ABOUT THIS EXERCISE:
Give every entry again, word for word.

INPUT MATERIAL:

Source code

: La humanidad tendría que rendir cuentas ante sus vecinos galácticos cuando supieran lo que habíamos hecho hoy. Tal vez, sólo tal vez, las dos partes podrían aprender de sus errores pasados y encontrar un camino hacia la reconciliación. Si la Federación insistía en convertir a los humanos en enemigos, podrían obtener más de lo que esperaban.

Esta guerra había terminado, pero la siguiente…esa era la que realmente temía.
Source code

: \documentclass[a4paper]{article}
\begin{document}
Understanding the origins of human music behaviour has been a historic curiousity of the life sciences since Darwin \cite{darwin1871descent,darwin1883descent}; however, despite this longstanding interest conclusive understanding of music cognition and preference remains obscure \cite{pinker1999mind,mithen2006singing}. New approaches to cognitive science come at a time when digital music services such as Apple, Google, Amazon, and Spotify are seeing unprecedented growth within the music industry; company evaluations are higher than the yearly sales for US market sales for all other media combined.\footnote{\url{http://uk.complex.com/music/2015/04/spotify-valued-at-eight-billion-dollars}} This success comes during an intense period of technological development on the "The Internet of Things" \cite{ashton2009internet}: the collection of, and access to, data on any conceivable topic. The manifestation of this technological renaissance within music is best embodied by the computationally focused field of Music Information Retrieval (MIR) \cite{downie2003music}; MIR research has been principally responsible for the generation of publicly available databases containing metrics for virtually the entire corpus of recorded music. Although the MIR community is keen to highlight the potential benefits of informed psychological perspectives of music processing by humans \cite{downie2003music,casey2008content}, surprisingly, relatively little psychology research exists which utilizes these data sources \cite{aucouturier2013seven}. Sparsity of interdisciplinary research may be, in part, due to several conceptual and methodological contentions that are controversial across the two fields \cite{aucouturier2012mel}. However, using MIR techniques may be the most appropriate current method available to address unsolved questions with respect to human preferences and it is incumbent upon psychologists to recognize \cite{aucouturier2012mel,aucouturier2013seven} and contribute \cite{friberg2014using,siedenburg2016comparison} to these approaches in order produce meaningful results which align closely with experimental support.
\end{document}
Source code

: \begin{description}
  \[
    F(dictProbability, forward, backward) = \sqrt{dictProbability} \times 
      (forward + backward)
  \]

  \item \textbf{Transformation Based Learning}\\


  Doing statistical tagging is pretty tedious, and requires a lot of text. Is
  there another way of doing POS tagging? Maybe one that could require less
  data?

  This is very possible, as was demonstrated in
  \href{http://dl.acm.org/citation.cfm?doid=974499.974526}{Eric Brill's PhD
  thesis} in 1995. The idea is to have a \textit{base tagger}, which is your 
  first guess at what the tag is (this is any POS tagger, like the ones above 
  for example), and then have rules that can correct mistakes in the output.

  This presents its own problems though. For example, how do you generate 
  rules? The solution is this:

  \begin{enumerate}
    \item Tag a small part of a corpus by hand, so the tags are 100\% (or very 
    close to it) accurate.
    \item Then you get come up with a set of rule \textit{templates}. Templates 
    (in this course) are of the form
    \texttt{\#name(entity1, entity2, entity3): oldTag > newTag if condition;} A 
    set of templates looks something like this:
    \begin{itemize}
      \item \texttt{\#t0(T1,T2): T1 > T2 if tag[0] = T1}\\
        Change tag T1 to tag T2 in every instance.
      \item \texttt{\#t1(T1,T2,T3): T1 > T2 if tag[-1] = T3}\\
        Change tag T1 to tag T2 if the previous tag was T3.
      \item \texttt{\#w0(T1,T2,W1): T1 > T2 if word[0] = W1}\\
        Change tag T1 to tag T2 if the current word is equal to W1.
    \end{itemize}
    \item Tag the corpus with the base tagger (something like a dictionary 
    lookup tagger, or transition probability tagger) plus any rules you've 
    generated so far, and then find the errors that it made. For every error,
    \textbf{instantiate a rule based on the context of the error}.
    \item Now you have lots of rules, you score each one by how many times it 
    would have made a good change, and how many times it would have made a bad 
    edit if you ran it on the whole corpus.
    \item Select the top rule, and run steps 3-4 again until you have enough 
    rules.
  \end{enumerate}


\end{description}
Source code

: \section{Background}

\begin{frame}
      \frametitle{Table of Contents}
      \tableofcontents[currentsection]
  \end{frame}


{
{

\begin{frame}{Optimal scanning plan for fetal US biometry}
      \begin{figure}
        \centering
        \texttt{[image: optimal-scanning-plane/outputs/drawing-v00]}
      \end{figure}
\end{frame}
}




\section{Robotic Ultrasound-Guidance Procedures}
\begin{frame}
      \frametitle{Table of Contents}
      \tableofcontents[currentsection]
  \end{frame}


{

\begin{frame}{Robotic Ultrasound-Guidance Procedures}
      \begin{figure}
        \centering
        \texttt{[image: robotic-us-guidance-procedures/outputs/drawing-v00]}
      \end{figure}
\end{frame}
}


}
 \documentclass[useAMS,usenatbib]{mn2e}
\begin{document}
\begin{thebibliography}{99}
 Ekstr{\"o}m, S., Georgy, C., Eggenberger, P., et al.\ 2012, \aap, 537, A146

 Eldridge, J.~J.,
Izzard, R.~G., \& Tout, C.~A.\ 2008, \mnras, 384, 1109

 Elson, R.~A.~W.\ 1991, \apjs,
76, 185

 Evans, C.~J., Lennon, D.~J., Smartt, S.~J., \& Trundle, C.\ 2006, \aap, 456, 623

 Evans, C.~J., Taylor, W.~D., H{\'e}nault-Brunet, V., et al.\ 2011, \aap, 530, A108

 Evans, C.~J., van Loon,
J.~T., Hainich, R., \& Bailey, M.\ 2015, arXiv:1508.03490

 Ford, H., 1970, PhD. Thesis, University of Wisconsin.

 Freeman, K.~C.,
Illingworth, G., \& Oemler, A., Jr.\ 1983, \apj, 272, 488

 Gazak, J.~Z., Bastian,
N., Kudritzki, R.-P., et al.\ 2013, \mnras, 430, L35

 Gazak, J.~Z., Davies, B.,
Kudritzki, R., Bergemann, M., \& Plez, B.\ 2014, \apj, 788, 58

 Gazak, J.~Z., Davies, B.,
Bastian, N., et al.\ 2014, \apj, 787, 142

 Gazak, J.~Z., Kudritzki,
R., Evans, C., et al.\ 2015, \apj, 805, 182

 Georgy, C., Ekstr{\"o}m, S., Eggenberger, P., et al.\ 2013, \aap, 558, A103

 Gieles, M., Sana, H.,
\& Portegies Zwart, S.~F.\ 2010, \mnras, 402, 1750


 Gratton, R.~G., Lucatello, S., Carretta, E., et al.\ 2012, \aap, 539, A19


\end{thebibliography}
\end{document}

ANSWER SECTION:
Source code

: La humanidad tendría que rendir cuentas ante sus vecinos galácticos cuando supieran lo que habíamos hecho hoy. Tal vez, sólo tal vez, las dos partes podrían aprender de sus errores pasados y encontrar un camino hacia la reconciliación. Si la Federación insistía en convertir a los humanos en enemigos, podrían obtener más de lo que esperaban.

Esta guerra había terminado, pero la siguiente…esa era la que realmente temía.
Source code

: \documentclass[a4paper]{article}
\begin{document}
Understanding the origins of human music behaviour has been a historic curiousity of the life sciences since Darwin \cite{darwin1871descent,darwin1883descent}; however, despite this longstanding interest conclusive understanding of music cognition and preference remains obscure \cite{pinker1999mind,mithen2006singing}. New approaches to cognitive science come at a time when digital music services such as Apple, Google, Amazon, and Spotify are seeing unprecedented growth within the music industry; company evaluations are higher than the yearly sales for US market sales for all other media combined.\footnote{\url{http://uk.complex.com/music/2015/04/spotify-valued-at-eight-billion-dollars}} This success comes during an intense period of technological development on the "The Internet of Things" \cite{ashton2009internet}: the collection of, and access to, data on any conceivable topic. The manifestation of this technological renaissance within music is best embodied by the computationally focused field of Music Information Retrieval (MIR) \cite{downie2003music}; MIR research has been principally responsible for the generation of publicly available databases containing metrics for virtually the entire corpus of recorded music. Although the MIR community is keen to highlight the potential benefits of informed psychological perspectives of music processing by humans \cite{downie2003music,casey2008content}, surprisingly, relatively little psychology research exists which utilizes these data sources \cite{aucouturier2013seven}. Sparsity of interdisciplinary research may be, in part, due to several conceptual and methodological contentions that are controversial across the two fields \cite{aucouturier2012mel}. However, using MIR techniques may be the most appropriate current method available to address unsolved questions with respect to human preferences and it is incumbent upon psychologists to recognize \cite{aucouturier2012mel,aucouturier2013seven} and contribute \cite{friberg2014using,siedenburg2016comparison} to these approaches in order produce meaningful results which align closely with experimental support.
\end{document}
Source code

: \begin{description}
  \[
    F(dictProbability, forward, backward) = \sqrt{dictProbability} \times 
      (forward + backward)
  \]

  \item \textbf{Transformation Based Learning}\\


  Doing statistical tagging is pretty tedious, and requires a lot of text. Is
  there another way of doing POS tagging? Maybe one that could require less
  data?

  This is very possible, as was demonstrated in
  \href{http://dl.acm.org/citation.cfm?doid=974499.974526}{Eric Brill's PhD
  thesis} in 1995. The idea is to have a \textit{base tagger}, which is your 
  first guess at what the tag is (this is any POS tagger, like the ones above 
  for example), and then have rules that can correct mistakes in the output.

  This presents its own problems though. For example, how do you generate 
  rules? The solution is this:

  \begin{enumerate}
    \item Tag a small part of a corpus by hand, so the tags are 100\% (or very 
    close to it) accurate.
    \item Then you get come up with a set of rule \textit{templates}. Templates 
    (in this course) are of the form
    \texttt{\#name(entity1, entity2, entity3): oldTag > newTag if condition;} A 
    set of templates looks something like this:
    \begin{itemize}
      \item \texttt{\#t0(T1,T2): T1 > T2 if tag[0] = T1}\\
        Change tag T1 to tag T2 in every instance.
      \item \texttt{\#t1(T1,T2,T3): T1 > T2 if tag[-1] = T3}\\
        Change tag T1 to tag T2 if the previous tag was T3.
      \item \texttt{\#w0(T1,T2,W1): T1 > T2 if word[0] = W1}\\
        Change tag T1 to tag T2 if the current word is equal to W1.
    \end{itemize}
    \item Tag the corpus with the base tagger (something like a dictionary 
    lookup tagger, or transition probability tagger) plus any rules you've 
    generated so far, and then find the errors that it made. For every error,
    \textbf{instantiate a rule based on the context of the error}.
    \item Now you have lots of rules, you score each one by how many times it 
    would have made a good change, and how many times it would have made a bad 
    edit if you ran it on the whole corpus.
    \item Select the top rule, and run steps 3-4 again until you have enough 
    rules.
  \end{enumerate}


\end{description}
Source code

: \section{Background}

\begin{frame}
      \frametitle{Table of Contents}
      \tableofcontents[currentsection]
  \end{frame}


{
{

\begin{frame}{Optimal scanning plan for fetal US biometry}
      \begin{figure}
        \centering
        \texttt{[image: optimal-scanning-plane/outputs/drawing-v00]}
      \end{figure}
\end{frame}
}




\section{Robotic Ultrasound-Guidance Procedures}
\begin{frame}
      \frametitle{Table of Contents}
      \tableofcontents[currentsection]
  \end{frame}


{

\begin{frame}{Robotic Ultrasound-Guidance Procedures}
      \begin{figure}
        \centering
        \texttt{[image: robotic-us-guidance-procedures/outputs/drawing-v00]}
      \end{figure}
\end{frame}
}


}
 \documentclass[useAMS,usenatbib]{mn2e}
\begin{document}
\begin{thebibliography}{99}
 Ekstr{\"o}m, S., Georgy, C., Eggenberger, P., et al.\ 2012, \aap, 537, A146

 Eldridge, J.~J.,
Izzard, R.~G., \& Tout, C.~A.\ 2008, \mnras, 384, 1109

 Elson, R.~A.~W.\ 1991, \apjs,
76, 185

 Evans, C.~J., Lennon, D.~J., Smartt, S.~J., \& Trundle, C.\ 2006, \aap, 456, 623

 Evans, C.~J., Taylor, W.~D., H{\'e}nault-Brunet, V., et al.\ 2011, \aap, 530, A108

 Evans, C.~J., van Loon,
J.~T., Hainich, R., \& Bailey, M.\ 2015, arXiv:1508.03490

 Ford, H., 1970, PhD. Thesis, University of Wisconsin.

 Freeman, K.~C.,
Illingworth, G., \& Oemler, A., Jr.\ 1983, \apj, 272, 488

 Gazak, J.~Z., Bastian,
N., Kudritzki, R.-P., et al.\ 2013, \mnras, 430, L35

 Gazak, J.~Z., Davies, B.,
Kudritzki, R., Bergemann, M., \& Plez, B.\ 2014, \apj, 788, 58

 Gazak, J.~Z., Davies, B.,
Bastian, N., et al.\ 2014, \apj, 787, 142

 Gazak, J.~Z., Kudritzki,
R., Evans, C., et al.\ 2015, \apj, 805, 182

 Georgy, C., Ekstr{\"o}m, S., Eggenberger, P., et al.\ 2013, \aap, 558, A103

 Gieles, M., Sana, H.,
\& Portegies Zwart, S.~F.\ 2010, \mnras, 402, 1750


 Gratton, R.~G., Lucatello, S., Carretta, E., et al.\ 2012, \aap, 539, A19


\end{thebibliography}
\end{document}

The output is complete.